Existen historias de casas embrujadas que, a estas alturas, poco o nada podrían interesar, excepto la “misteriosa Mansión Winchester”, obra de una peculiar arquitectura paranoica, sin sentido, que por 38 años obsesionó a la viuda del armero William Winchester, Sarah (1840-1922), quien creía que la acechaban las almas de las personas muertas a consecuencia de los rifles de su marido.

Se sintió obligada a construir esa casa fantástica, con corredores y escaleras hacia ningún lado, y cuartos poblados de 13 elementos, donde supuestamente se perderían las ánimas rencorosas. La fortuna de Sarah fue fabulosa; tan delirante casa la hizo al no tener nada más en que gastarse el dinero que heredó.

Lo anterior inspira al filme La maldición de la casa Winchester (2018), quinto en la dispareja carrera de los hermanos Michael & Peter Spierig, que cuenta la ficticia historia de cómo los directivos de la empresa, queriendo arrebatarle el control a Sarah (Helen Mirren, con más desdén que emoción), contratan al médico Price (Jason Clarke) para que evalúe su estado mental.

La leyenda de esta mansión, que existe en San José, California, como atracción turística con el lema de “la mansión más embrujada del mundo”, es realizada por los hermanos Spierig sin sutileza. El interesante tema de si Sarah estaba demente o sólo tenía miedo se pierde en sustos rutinarios que lejos están de confirmar cuán original es el embrujado lugar.

La idea central —demostrar que los fantasmas eran reales y que la casa no fue una locura sino una racional megatrampa para contenerlos—, no cuaja.

El resultado es una ampulosa colección de lugares comunes que pretenden justificar un tema que exigía más de la introspección que los Spierig apuntaron y de inmediato abandonaron para exagerar lo artificial de su tremebundo guión. Renuncian a hacer un inteligente filme antiarmas; hacen uno barato de fantasmas. Decepcionante.

En 1974 una novela de Brian Garfield se convirtió en influyente filme, El vengador anónimo, un fenómeno sociocultural gracias a la habilidad del guionista Wendell Mays que supo reducir su esencia para reconstruirla como vehículo estelarísimo del actor Charles Bronson.

El director Michael Winner aprovechó sin pudor la cruda metáfora de cómo un arquitecto por venganza se hace asesino.

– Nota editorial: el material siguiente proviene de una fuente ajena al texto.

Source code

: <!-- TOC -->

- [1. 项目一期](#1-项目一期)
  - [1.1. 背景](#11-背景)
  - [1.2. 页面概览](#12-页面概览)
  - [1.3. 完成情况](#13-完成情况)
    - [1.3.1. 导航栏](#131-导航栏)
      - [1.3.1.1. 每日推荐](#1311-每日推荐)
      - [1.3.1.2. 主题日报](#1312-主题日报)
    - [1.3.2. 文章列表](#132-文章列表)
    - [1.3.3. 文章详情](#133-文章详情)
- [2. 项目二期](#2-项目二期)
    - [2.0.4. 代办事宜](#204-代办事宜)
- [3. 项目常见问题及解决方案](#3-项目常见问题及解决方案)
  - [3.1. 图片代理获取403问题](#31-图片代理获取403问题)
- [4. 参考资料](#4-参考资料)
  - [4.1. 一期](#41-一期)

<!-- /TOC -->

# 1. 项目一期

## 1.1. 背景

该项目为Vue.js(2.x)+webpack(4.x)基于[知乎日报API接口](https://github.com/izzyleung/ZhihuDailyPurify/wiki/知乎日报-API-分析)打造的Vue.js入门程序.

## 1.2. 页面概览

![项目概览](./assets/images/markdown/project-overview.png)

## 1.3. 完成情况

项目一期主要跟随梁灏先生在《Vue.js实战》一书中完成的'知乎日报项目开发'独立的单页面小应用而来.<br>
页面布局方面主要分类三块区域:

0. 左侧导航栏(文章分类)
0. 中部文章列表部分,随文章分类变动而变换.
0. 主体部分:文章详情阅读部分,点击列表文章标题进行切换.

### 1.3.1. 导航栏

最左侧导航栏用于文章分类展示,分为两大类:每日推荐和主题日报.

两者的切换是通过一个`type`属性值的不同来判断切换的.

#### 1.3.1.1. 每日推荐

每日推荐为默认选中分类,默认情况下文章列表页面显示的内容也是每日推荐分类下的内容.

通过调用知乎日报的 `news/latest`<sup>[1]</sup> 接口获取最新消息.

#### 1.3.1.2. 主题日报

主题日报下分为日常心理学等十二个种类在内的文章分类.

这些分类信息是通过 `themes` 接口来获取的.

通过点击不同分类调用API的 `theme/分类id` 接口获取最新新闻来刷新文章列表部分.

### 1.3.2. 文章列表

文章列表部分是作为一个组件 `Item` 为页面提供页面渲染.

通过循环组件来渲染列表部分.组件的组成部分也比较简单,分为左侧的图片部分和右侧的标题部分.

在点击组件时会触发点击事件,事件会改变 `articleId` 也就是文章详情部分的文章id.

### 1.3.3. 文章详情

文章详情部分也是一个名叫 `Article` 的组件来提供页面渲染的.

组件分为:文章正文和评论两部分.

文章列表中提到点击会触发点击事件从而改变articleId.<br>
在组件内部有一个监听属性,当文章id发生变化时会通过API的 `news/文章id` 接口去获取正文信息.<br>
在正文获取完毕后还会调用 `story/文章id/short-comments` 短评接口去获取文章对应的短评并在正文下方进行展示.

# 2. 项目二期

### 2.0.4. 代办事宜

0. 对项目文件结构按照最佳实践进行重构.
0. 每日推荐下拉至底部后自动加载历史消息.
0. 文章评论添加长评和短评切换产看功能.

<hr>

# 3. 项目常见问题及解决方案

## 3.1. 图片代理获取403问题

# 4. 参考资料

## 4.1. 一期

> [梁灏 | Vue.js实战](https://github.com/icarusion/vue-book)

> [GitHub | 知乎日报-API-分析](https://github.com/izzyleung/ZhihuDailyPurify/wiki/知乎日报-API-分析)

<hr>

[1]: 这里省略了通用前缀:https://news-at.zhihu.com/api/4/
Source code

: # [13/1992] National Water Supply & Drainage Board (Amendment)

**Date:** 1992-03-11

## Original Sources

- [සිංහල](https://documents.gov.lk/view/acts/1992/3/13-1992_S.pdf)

Cuatro secuelas, cada una más decadente que el original, y 44 años más tarde, resucita Paul Kersey (Bruce Willis) como cirujano, con el guión de Mays ampliamente manoseado por el director-guionista-productor de irregulares resultados Joe Carnahan, en Deseo de matar (2018), sexto largometraje del cada vez más fallido director hiperviolento Eli Roth, tras su racista Caníbales (2013) y su misógina Lado oscuro del deseo (2015).

Aquí el contexto del vigilante es despojado de carga ideológica: Kersey, tras el asesinato de su esposa Lucy (Elizabeth Shue, en indigno papel) y el ataque a su hija Jordan (Camila Morrone), se engolosina con la idea de cobrar una venganza de eros fascista.

En el filme de 1974 se percibía cómo poco a poco a Kersey le gusta ser vigilante. En esta versión hubo cierta incomodidad y las evidencias del daño al cobrarse la justicia por mano propia. Ahora estamos ante un simple sadiquillo que junta cadáveres; para Kersey la violencia es banal. Si algo destaca en este filme segundón es el ritmo que la da el editor Mark Goldblatt. Pero Roth confirma que su premisa es un festival de hipócrita fascismo, morboso, deshonesto y anacrónico. Para llorar.